[Start of section]

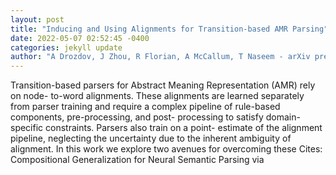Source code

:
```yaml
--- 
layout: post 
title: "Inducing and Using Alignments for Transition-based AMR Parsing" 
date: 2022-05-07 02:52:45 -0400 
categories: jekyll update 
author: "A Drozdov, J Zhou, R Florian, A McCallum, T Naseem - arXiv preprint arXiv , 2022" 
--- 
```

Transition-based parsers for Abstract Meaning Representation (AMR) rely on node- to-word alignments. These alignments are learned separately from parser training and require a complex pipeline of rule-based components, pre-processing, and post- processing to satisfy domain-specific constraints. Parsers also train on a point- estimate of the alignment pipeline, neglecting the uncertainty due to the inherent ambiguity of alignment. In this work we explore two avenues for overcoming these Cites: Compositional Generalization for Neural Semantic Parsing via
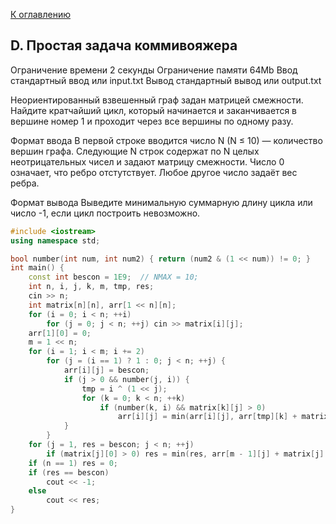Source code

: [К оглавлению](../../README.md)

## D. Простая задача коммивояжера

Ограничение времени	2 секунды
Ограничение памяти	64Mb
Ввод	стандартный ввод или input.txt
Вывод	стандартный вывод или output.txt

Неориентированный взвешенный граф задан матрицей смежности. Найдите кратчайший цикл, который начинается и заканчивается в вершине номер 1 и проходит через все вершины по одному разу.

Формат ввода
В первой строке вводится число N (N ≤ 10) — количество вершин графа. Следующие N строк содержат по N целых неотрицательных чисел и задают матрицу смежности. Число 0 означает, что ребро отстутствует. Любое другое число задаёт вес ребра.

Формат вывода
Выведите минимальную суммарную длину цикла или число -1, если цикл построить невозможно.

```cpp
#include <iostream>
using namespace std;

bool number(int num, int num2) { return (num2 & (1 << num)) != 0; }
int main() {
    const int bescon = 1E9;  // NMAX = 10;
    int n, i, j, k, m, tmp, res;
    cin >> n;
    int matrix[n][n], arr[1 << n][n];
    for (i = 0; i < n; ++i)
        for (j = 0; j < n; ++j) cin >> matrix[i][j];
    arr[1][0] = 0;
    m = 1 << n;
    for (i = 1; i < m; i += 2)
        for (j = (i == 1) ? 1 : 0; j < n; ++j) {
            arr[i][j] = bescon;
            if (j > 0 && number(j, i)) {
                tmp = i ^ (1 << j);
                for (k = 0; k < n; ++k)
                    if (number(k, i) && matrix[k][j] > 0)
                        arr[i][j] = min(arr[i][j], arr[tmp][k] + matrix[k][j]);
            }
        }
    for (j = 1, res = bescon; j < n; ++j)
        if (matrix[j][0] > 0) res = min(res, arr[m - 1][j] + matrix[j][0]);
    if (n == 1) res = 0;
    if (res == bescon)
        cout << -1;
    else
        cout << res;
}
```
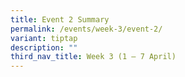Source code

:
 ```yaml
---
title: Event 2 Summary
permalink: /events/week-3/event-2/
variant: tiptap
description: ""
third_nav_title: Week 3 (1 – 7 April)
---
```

[End of section]
[Start of section]

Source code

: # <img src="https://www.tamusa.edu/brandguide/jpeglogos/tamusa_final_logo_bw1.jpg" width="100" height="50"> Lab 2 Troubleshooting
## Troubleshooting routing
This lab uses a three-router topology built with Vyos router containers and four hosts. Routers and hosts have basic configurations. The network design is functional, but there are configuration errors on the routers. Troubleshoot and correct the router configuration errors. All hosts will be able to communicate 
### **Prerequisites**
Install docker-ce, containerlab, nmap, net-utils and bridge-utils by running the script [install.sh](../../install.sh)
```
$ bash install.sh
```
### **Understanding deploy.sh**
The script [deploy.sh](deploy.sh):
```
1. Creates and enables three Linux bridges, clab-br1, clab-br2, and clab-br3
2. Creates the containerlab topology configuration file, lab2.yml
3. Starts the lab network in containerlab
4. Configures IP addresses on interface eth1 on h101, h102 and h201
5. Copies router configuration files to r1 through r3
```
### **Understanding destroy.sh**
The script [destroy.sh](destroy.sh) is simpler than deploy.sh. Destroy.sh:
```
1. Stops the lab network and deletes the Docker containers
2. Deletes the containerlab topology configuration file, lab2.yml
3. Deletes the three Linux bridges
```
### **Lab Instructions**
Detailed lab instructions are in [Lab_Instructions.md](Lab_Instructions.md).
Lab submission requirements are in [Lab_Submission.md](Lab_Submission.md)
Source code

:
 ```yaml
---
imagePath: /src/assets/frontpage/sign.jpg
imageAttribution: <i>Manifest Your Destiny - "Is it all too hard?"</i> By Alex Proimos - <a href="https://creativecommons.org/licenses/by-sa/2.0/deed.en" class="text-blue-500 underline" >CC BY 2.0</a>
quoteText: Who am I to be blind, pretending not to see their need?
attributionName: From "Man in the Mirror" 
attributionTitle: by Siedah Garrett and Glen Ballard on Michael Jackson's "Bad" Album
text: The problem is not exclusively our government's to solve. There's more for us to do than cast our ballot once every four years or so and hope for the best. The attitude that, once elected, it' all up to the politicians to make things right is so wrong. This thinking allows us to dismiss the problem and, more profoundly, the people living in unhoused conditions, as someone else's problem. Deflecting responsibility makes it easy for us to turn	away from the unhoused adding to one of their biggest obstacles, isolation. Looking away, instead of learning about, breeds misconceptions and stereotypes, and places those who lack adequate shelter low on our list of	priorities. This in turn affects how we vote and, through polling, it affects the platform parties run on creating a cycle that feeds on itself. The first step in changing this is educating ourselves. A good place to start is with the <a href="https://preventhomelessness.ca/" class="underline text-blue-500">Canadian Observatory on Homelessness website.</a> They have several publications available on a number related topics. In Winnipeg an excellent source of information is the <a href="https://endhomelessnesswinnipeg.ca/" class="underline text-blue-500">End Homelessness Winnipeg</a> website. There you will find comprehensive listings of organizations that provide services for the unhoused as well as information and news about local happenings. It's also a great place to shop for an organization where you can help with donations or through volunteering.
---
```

[End of section]

Task description -
The number of lines in the entries holding the word "bridges" is what is needed. Supply that number only.

Problem solution -
2